_Work task_: Retype the data that follows exactly. No pictures belong in the copy.

Rendered images with source text:
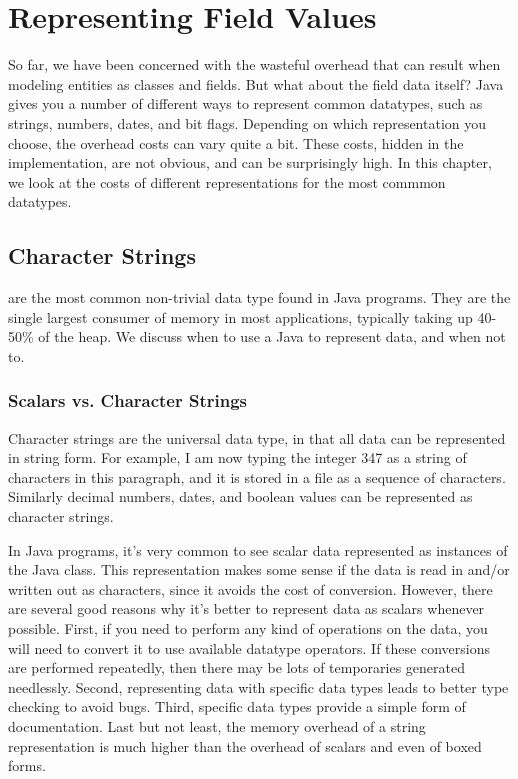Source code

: \chapter{Representing Field Values}
\label{chapter:representing-values}

So far, we have been concerned with the wasteful overhead that can result when
modeling entities as classes and fields. But what about the field data
itself? Java gives you a number of different ways to represent common datatypes, such
as strings, numbers, dates, and bit flags. Depending on which
representation you choose, the overhead costs can vary quite a bit. 
These costs, hidden in the implementation, are not obvious, and can be
surprisingly high.
In this chapter, we look at the costs of different representations for the most 
commmon datatypes.

\section{Character Strings}
 are the most common non-trivial data type found in Java
programs. They are the single largest consumer of memory in most applications,
typically taking up 40-50\% of the heap. We discuss when to use a Java  to
represent data, and when not to.

\subsection{Scalars vs. Character Strings}
Character strings are the universal data type, in that all data can be
represented in string form.  For example, I am now typing the integer 347 as a
string of characters in this paragraph, and it is stored in a file as a sequence
of characters. Similarly decimal numbers, dates, and boolean values can be
represented as character strings.
 
In Java programs, it's very common to see scalar data represented as instances
of the Java  class. This representation makes some sense if the
data is read in and/or written out as characters, since it avoids the
cost of conversion. However, there are several good reasons why it's better
to represent data as scalars whenever possible. First, if you need to perform
any kind of operations on the data, you will need to convert it to use
available datatype operators. If these conversions are performed
repeatedly, then there may be lots of temporaries generated needlessly.  Second,
representing data with specific data types leads to better type checking to avoid bugs. 
Third, specific data types provide a simple form of documentation.
Last but not least, the memory overhead of a string representation is much
higher than the overhead of scalars and even of boxed forms.

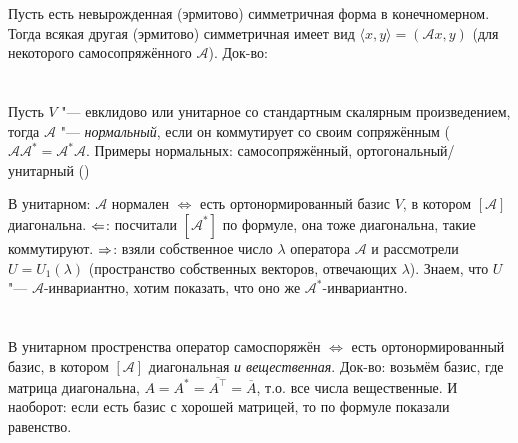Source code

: Пусть есть невырожденная (эрмитово) симметричная форма в конечномерном.
Тогда всякая другая (эрмитово) симметричная имеет вид $\langle x, y \rangle = (\mathcal A x, y)$ (для некоторого самосопряжённого $\mathcal A$).
Док-во: \TODO  %

\section{} %
Пусть $V$ "--- евклидово или унитарное со стандартным скалярным произведением, тогда $\mathcal A$ "--- \textit{нормальный}, если он коммутирует
со своим сопряжённым ($\mathcal A \mathcal A^* = \mathcal A^* \mathcal A$.
Примеры нормальных: самосопряжённый, ортогональный/унитарный (\TODO)

В унитарном: $\mathcal A$ нормален $\iff$ есть ортонормированный базис $V$, в котором $[\mathcal A]$ диагональна.
$\Leftarrow$: посчитали $[\mathcal A^*]$ по формуле, она тоже диагональна, такие коммутируют.
$\Rightarrow$: взяли собственное число $\lambda$ оператора $\mathcal{A}$ и рассмотрели $U=U_1(\lambda)$ (пространство собственных векторов, отвечающих $\lambda$).
Знаем, что $U$ "--- $\mathcal A$-инвариантно, хотим показать, что оно же $\mathcal A^*$-инвариантно.
\TODO  %

\section{} %
В унитарном простренства оператор самоспоряжён $\iff$ есть ортонормированный базис, в котором $[ \mathcal A ]$ диагональная \textit{и вещественная}.
Док-во: возьмём базис, где матрица диагональна, $A = A^* = \overline{A^\top} = \overline{A}$, т.о. все числа вещественные.
И наоборот: если есть базис с хорошей матрицей, то по формуле показали равенство.
\TODO

\section{} %

\TODO

\section{} %

\TODO
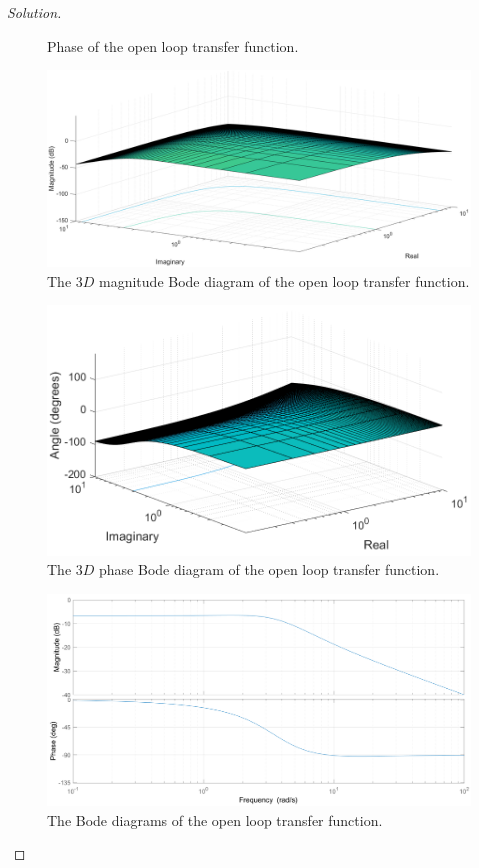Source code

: \documentclass[12pt]{article}
\newenvironment{solution}{\begin{proof}[Solution]}{\end{proof}}
\begin{document}
\begin{solution}
\begin{figure}[!h]
	\centering
	\caption{Phase of the open loop transfer function.}
	\label{fig_3Dphase}
\end{figure}
\begin{figure}[!h]
	\includegraphics[width=.8\columnwidth]{figures/1_4_magnitudeForBode.png}
	\centering
	\caption{The $3D$ magnitude Bode diagram of the open loop transfer function.}
	\label{fig_magnitudeBode}
\end{figure}
\begin{figure}[!h]
	\includegraphics[width=.8\columnwidth]{figures/1_4_phaseForBode.png}
	\centering
	\caption{The $3D$ phase Bode diagram of the open loop transfer function.}
	\label{fig_phaseBode}
\end{figure}
\begin{figure}[!h]
	\includegraphics[width=.8\columnwidth]{figures/1_4_bode.png}
	\centering
	\caption{The Bode diagrams of the open loop transfer function.}
	\label{fig_bode}
\end{figure}


\end{solution}
\end{document}
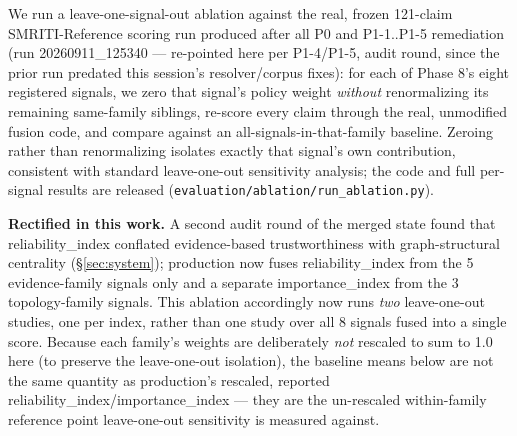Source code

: We run a leave-one-signal-out ablation against the real, frozen
121-claim SMRITI-Reference scoring run produced after all P0 and
P1-1..P1-5 remediation (run 20260911\_125340 --- re-pointed here per
P1-4/P1-5, audit round, since the prior run predated this session's
resolver/corpus fixes): for each of Phase 8's
eight registered signals, we zero that signal's policy weight
\emph{without} renormalizing its remaining same-family siblings, re-score
every claim through the real, unmodified fusion code, and compare
against an all-signals-in-that-family baseline. Zeroing rather than
renormalizing isolates exactly that signal's own contribution, consistent
with standard leave-one-out sensitivity analysis; the code and full
per-signal results are released
(\texttt{evaluation/ablation/run\_ablation.py}).

\textbf{Rectified in this work.} A second audit round of the
merged state found that reliability\_index conflated evidence-based
trustworthiness with graph-structural centrality (\S\ref{sec:system});
production now fuses reliability\_index from the 5 evidence-family
signals only and a separate importance\_index from the 3 topology-family
signals. This ablation accordingly now runs \emph{two} leave-one-out
studies, one per index, rather than one study over all 8 signals fused
into a single score. Because each family's weights are deliberately
\emph{not} rescaled to sum to 1.0 here (to preserve the leave-one-out
isolation), the baseline means below are not the same quantity as
production's rescaled, reported reliability\_index/importance\_index ---
they are the un-rescaled within-family reference point leave-one-out
sensitivity is measured against.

_Task result_:
Source code

: \chapter{Representing Field Values}
\label{chapter:representing-values}

So far, we have been concerned with the wasteful overhead that can result when
modeling entities as classes and fields. But what about the field data
itself? Java gives you a number of different ways to represent common datatypes, such
as strings, numbers, dates, and bit flags. Depending on which
representation you choose, the overhead costs can vary quite a bit. 
These costs, hidden in the implementation, are not obvious, and can be
surprisingly high.
In this chapter, we look at the costs of different representations for the most 
commmon datatypes.

\section{Character Strings}
 are the most common non-trivial data type found in Java
programs. They are the single largest consumer of memory in most applications,
typically taking up 40-50\% of the heap. We discuss when to use a Java  to
represent data, and when not to.

\subsection{Scalars vs. Character Strings}
Character strings are the universal data type, in that all data can be
represented in string form.  For example, I am now typing the integer 347 as a
string of characters in this paragraph, and it is stored in a file as a sequence
of characters. Similarly decimal numbers, dates, and boolean values can be
represented as character strings.
 
In Java programs, it's very common to see scalar data represented as instances
of the Java  class. This representation makes some sense if the
data is read in and/or written out as characters, since it avoids the
cost of conversion. However, there are several good reasons why it's better
to represent data as scalars whenever possible. First, if you need to perform
any kind of operations on the data, you will need to convert it to use
available datatype operators. If these conversions are performed
repeatedly, then there may be lots of temporaries generated needlessly.  Second,
representing data with specific data types leads to better type checking to avoid bugs. 
Third, specific data types provide a simple form of documentation.
Last but not least, the memory overhead of a string representation is much
higher than the overhead of scalars and even of boxed forms.

Source code

: Пусть есть невырожденная (эрмитово) симметричная форма в конечномерном.
Тогда всякая другая (эрмитово) симметричная имеет вид $\langle x, y \rangle = (\mathcal A x, y)$ (для некоторого самосопряжённого $\mathcal A$).
Док-во: \TODO  %

\section{} %
Пусть $V$ "--- евклидово или унитарное со стандартным скалярным произведением, тогда $\mathcal A$ "--- \textit{нормальный}, если он коммутирует
со своим сопряжённым ($\mathcal A \mathcal A^* = \mathcal A^* \mathcal A$.
Примеры нормальных: самосопряжённый, ортогональный/унитарный (\TODO)

В унитарном: $\mathcal A$ нормален $\iff$ есть ортонормированный базис $V$, в котором $[\mathcal A]$ диагональна.
$\Leftarrow$: посчитали $[\mathcal A^*]$ по формуле, она тоже диагональна, такие коммутируют.
$\Rightarrow$: взяли собственное число $\lambda$ оператора $\mathcal{A}$ и рассмотрели $U=U_1(\lambda)$ (пространство собственных векторов, отвечающих $\lambda$).
Знаем, что $U$ "--- $\mathcal A$-инвариантно, хотим показать, что оно же $\mathcal A^*$-инвариантно.
\TODO  %

\section{} %
В унитарном простренства оператор самоспоряжён $\iff$ есть ортонормированный базис, в котором $[ \mathcal A ]$ диагональная \textit{и вещественная}.
Док-во: возьмём базис, где матрица диагональна, $A = A^* = \overline{A^\top} = \overline{A}$, т.о. все числа вещественные.
И наоборот: если есть базис с хорошей матрицей, то по формуле показали равенство.
\TODO

\section{} %

\TODO

\section{} %

\TODO
Source code

: \documentclass[12pt]{article}
\newenvironment{solution}{\begin{proof}[Solution]}{\end{proof}}
\begin{document}
\begin{solution}
\begin{figure}[!h]
	\centering
	\caption{Phase of the open loop transfer function.}
	\label{fig_3Dphase}
\end{figure}
\begin{figure}[!h]
	\includegraphics[width=.8\columnwidth]{figures/1_4_magnitudeForBode.png}
	\centering
	\caption{The $3D$ magnitude Bode diagram of the open loop transfer function.}
	\label{fig_magnitudeBode}
\end{figure}
\begin{figure}[!h]
	\includegraphics[width=.8\columnwidth]{figures/1_4_phaseForBode.png}
	\centering
	\caption{The $3D$ phase Bode diagram of the open loop transfer function.}
	\label{fig_phaseBode}
\end{figure}
\begin{figure}[!h]
	\includegraphics[width=.8\columnwidth]{figures/1_4_bode.png}
	\centering
	\caption{The Bode diagrams of the open loop transfer function.}
	\label{fig_bode}
\end{figure}


\end{solution}
\end{document}
Source code

: We run a leave-one-signal-out ablation against the real, frozen
121-claim SMRITI-Reference scoring run produced after all P0 and
P1-1..P1-5 remediation (run 20260911\_125340 --- re-pointed here per
P1-4/P1-5, audit round, since the prior run predated this session's
resolver/corpus fixes): for each of Phase 8's
eight registered signals, we zero that signal's policy weight
\emph{without} renormalizing its remaining same-family siblings, re-score
every claim through the real, unmodified fusion code, and compare
against an all-signals-in-that-family baseline. Zeroing rather than
renormalizing isolates exactly that signal's own contribution, consistent
with standard leave-one-out sensitivity analysis; the code and full
per-signal results are released
(\texttt{evaluation/ablation/run\_ablation.py}).

\textbf{Rectified in this work.} A second audit round of the
merged state found that reliability\_index conflated evidence-based
trustworthiness with graph-structural centrality (\S\ref{sec:system});
production now fuses reliability\_index from the 5 evidence-family
signals only and a separate importance\_index from the 3 topology-family
signals. This ablation accordingly now runs \emph{two} leave-one-out
studies, one per index, rather than one study over all 8 signals fused
into a single score. Because each family's weights are deliberately
\emph{not} rescaled to sum to 1.0 here (to preserve the leave-one-out
isolation), the baseline means below are not the same quantity as
production's rescaled, reported reliability\_index/importance\_index ---
they are the un-rescaled within-family reference point leave-one-out
sensitivity is measured against.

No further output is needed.